Exercise details: When a line of the entries contains the word "main", report that line.

[Data extracted from a collection]

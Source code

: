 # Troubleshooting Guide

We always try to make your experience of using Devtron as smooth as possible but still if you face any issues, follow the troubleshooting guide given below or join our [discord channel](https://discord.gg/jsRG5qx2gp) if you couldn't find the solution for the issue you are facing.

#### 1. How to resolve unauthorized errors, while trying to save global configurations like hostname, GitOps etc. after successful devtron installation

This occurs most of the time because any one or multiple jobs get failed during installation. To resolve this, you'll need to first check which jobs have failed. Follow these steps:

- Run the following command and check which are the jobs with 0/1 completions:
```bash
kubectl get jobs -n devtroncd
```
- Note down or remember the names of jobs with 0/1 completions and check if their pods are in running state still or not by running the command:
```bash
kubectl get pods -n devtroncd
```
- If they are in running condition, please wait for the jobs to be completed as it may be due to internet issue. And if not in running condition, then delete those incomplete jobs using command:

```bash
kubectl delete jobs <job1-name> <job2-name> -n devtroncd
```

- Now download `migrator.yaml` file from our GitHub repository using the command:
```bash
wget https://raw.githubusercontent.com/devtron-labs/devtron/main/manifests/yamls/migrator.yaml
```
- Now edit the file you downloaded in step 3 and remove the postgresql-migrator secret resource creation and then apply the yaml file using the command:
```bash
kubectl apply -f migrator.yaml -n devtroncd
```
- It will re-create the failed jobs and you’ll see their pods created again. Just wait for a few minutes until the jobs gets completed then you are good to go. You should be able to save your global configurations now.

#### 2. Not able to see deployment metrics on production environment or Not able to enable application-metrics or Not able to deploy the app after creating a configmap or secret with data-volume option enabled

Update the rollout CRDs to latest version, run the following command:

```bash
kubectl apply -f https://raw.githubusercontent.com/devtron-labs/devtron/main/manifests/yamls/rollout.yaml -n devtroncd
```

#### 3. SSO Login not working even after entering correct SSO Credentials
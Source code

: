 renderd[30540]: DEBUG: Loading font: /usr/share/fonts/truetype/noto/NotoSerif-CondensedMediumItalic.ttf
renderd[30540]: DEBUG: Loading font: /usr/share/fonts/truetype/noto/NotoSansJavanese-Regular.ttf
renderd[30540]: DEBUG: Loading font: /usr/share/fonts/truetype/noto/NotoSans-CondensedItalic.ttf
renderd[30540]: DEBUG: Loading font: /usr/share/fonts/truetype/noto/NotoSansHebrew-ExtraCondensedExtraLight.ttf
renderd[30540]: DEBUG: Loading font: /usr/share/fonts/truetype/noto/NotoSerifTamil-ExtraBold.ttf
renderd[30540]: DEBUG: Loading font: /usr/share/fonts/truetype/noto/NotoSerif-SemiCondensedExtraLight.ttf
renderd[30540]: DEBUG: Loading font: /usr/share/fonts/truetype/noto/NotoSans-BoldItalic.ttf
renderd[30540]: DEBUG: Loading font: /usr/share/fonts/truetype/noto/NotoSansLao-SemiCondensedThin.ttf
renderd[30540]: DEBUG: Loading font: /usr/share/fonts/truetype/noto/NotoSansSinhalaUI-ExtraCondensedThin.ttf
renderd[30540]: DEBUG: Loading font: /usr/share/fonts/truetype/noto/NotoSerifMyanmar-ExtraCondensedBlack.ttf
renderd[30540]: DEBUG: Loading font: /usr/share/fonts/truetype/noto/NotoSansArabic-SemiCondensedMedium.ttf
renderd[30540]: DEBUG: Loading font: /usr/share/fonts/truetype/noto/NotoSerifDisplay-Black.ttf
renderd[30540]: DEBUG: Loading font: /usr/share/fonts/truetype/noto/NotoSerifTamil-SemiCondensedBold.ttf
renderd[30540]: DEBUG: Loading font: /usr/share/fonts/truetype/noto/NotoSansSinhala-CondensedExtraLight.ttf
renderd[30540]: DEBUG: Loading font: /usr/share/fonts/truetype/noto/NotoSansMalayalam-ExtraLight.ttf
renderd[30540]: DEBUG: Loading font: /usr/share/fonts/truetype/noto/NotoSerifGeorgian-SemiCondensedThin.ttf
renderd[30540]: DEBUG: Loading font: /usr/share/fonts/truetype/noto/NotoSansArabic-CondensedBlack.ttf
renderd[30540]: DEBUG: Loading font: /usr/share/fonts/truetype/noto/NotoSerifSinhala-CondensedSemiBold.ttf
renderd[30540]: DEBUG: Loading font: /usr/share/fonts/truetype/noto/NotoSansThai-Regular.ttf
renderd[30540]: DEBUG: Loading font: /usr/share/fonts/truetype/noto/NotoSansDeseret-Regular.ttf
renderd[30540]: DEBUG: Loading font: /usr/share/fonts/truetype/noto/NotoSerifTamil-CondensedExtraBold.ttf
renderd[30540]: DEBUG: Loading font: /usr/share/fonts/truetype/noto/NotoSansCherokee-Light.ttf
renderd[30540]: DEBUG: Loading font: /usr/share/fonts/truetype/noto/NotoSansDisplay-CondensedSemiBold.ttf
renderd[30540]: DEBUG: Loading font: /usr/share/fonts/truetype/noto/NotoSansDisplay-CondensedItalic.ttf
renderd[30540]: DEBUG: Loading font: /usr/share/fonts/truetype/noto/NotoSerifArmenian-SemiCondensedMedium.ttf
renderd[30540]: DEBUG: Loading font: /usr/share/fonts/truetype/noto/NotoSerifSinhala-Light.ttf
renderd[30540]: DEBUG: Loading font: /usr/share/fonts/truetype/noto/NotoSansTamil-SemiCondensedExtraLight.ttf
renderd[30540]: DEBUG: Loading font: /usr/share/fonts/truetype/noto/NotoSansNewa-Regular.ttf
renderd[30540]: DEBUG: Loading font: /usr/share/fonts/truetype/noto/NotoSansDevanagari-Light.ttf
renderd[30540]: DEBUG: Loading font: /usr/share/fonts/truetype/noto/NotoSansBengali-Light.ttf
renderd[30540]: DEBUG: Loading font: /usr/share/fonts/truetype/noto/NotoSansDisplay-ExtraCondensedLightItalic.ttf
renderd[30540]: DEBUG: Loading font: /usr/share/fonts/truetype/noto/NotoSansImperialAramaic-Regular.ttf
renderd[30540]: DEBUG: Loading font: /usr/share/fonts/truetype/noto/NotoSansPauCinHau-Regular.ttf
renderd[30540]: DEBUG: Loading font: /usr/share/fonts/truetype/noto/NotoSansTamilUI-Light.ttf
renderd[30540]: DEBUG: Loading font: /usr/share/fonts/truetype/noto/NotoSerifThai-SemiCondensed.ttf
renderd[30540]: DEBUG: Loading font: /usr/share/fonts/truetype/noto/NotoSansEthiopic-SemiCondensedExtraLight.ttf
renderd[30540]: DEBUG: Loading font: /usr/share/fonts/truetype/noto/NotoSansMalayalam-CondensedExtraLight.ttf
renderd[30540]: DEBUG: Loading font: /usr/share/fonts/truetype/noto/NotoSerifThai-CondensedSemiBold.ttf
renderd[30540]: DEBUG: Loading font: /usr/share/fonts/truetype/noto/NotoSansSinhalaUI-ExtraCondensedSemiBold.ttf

The answer:
wget https://raw.githubusercontent.com/devtron-labs/devtron/main/manifests/yamls/migrator.yaml
kubectl apply -f https://raw.githubusercontent.com/devtron-labs/devtron/main/manifests/yamls/rollout.yaml -n devtroncd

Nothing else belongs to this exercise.